Monday, June 09, 2008

Painful Lessons

Friday's record closing price for oil of $138 and change put paid to any hopes that last week's average retail gasoline price of $3.98/gallon would turn out to be the high-water mark for this summer, as the price around Memorial Day has been in some previous years. As stressful as the reality of $4 gasoline is on the economy and on individuals, though, there are good reasons not to panic. Hoarding by consumers or attempts by government to moderate prices could make the situation even worse, as we experienced in the previous energy crisis. Although we rarely think of it in such terms, reliable supply generally trumps low prices.

After a long stretch in which the price of gasoline consistently lagged the rate of consumer price inflation, it is now leading the CPI higher along with food-price inflation, which also includes a significant energy-related component. In June 2006 the average retail price of gasoline was $2.85/gal. If it had only increased as fast as overall CPI inflation--ignoring its impact on same--we would now be paying $3.04/gal. That's about what the price would be if gasoline had inflated steadily with the CPI since 1981, when it averaged $1.38/gal. We're just beginning to see the adjustments consumers must make to accommodate this sudden shift in gasoline's share of household expenses, in the absence of ready cash from home-equity loans. If these conditions persist, we will eventually learn what they mean for the value of real estate in outer suburbs that benefited from the rise of long-distance commuting.

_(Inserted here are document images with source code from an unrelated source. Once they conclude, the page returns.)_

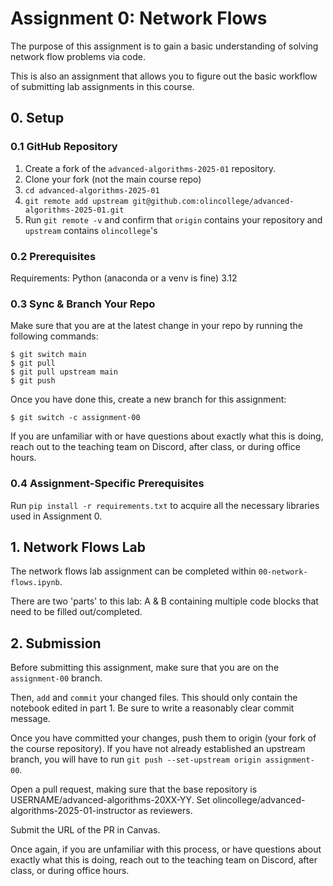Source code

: # Assignment 0: Network Flows

The purpose of this assignment is to gain a basic understanding of solving 
network flow problems via code. 

This is also an assignment that allows you to figure out the basic workflow of 
submitting lab assignments in this course. 

## 0. Setup

### 0.1 GitHub Repository
1. Create a fork of the `advanced-algorithms-2025-01` repository. 
2. Clone your fork (not the main course repo)
3. `cd advanced-algorithms-2025-01` 
4. `git remote add upstream git@github.com:olincollege/advanced-algorithms-2025-01.git`
5. Run `git remote -v` and confirm that `origin` contains your repository and `upstream` contains `olincollege`'s

### 0.2 Prerequisites
Requirements: Python (anaconda or a venv is fine) 3.12

### 0.3 Sync & Branch Your Repo
Make sure that you are at the latest change in your repo by running the following commands:

```
$ git switch main
$ git pull
$ git pull upstream main
$ git push
```

Once you have done this, create a new branch for this assignment:

```
$ git switch -c assignment-00
```

If you are unfamiliar with or have questions about exactly what this is doing,
reach out to the teaching team on Discord, after class, or during office hours.

### 0.4 Assignment-Specific Prerequisites
Run `pip install -r requirements.txt` to acquire all the necessary libraries
used in Assignment 0. 

## 1. Network Flows Lab
The network flows lab assignment can be completed within 
`00-network-flows.ipynb`.

There are two 'parts' to this lab: A & B containing multiple code blocks that
need to be filled out/completed.

## 2. Submission
Before submitting this assignment, make sure that you are on the `assignment-00`
branch. 

Then, `add` and `commit` your changed files. This should only contain the 
notebook edited in part 1. Be sure to write a reasonably clear commit message.

Once you have committed your changes, push them to origin (your fork of the 
course repository). If you have not already established an upstream branch,
you will have to run `git push --set-upstream origin assignment-00`.

Open a pull request, making sure that the base repository is 
USERNAME/advanced-algorithms-20XX-YY. Set 
olincollege/advanced-algorithms-2025-01-instructor as reviewers. 

Submit the URL of the PR in Canvas.

Once again, if you are unfamiliar with this process, or have questions about 
exactly what this is doing, reach out to the teaching team on Discord, 
after class, or during office hours.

Whatever the contribution of speculation to high oil prices--the number one cocktail-party-and-dinner question I am asked, these days--or the role of the weakening dollar, we mustn't forget that oil wouldn't be an attractive investment for commodity speculators and dollar-hedgers without the ongoing collision between global constraints on expanding its output and the rapid growth of demand from the economies of Asia and the Middle East. It would be counterproductive at this point for our government to implement policies that resulted in further increases in demand or reduced supply. Gas tax relief at the pump or a windfall profits tax on oil companies might mollify consumers and voters, but they would ultimately make markets even tighter. So would any quick reversal of the apparent trend by consumers to keep less fuel in their gas tanks.

It might seem odd to look for good news in this situation, but compared to the late 1970s, things could be worse. Gasoline inventories are still at reasonable levels in terms of the number of days of supply they represent. As a result, the only gas lines we've seen were the result of consumers capitalizing on a lag in price increases at stations serving the New Jersey Turnpike. As painful as rationing supply by price has become in this case, it works better than price controls or odd-even refueling restrictions. That's worth remembering in this election year.